- _WHAT THE TASK REQUIRES_: In the material below, transcribe every line from the first through the line holding "was closed |", exactly, and stop after that line.

== Segment start ==

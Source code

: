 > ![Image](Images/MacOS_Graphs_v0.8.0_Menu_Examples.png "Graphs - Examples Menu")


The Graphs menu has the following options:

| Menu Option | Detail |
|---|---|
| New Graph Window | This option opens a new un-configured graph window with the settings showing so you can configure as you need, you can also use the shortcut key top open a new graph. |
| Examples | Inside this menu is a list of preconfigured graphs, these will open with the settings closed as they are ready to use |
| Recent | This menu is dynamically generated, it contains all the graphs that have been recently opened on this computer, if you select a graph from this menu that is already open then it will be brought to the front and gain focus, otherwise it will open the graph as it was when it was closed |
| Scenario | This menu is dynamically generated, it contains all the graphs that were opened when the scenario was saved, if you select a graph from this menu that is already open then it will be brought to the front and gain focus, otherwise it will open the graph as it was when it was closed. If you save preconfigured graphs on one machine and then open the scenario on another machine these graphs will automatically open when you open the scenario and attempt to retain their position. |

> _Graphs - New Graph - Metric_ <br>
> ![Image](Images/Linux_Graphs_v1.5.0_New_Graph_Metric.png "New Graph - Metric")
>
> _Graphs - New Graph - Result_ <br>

== Segment end ==

- _FINISHED TASK_:
Source code

: > ![Image](Images/MacOS_Graphs_v0.8.0_Menu_Examples.png "Graphs - Examples Menu")


The Graphs menu has the following options:

| Menu Option | Detail |
|---|---|
| New Graph Window | This option opens a new un-configured graph window with the settings showing so you can configure as you need, you can also use the shortcut key top open a new graph. |
| Examples | Inside this menu is a list of preconfigured graphs, these will open with the settings closed as they are ready to use |
| Recent | This menu is dynamically generated, it contains all the graphs that have been recently opened on this computer, if you select a graph from this menu that is already open then it will be brought to the front and gain focus, otherwise it will open the graph as it was when it was closed |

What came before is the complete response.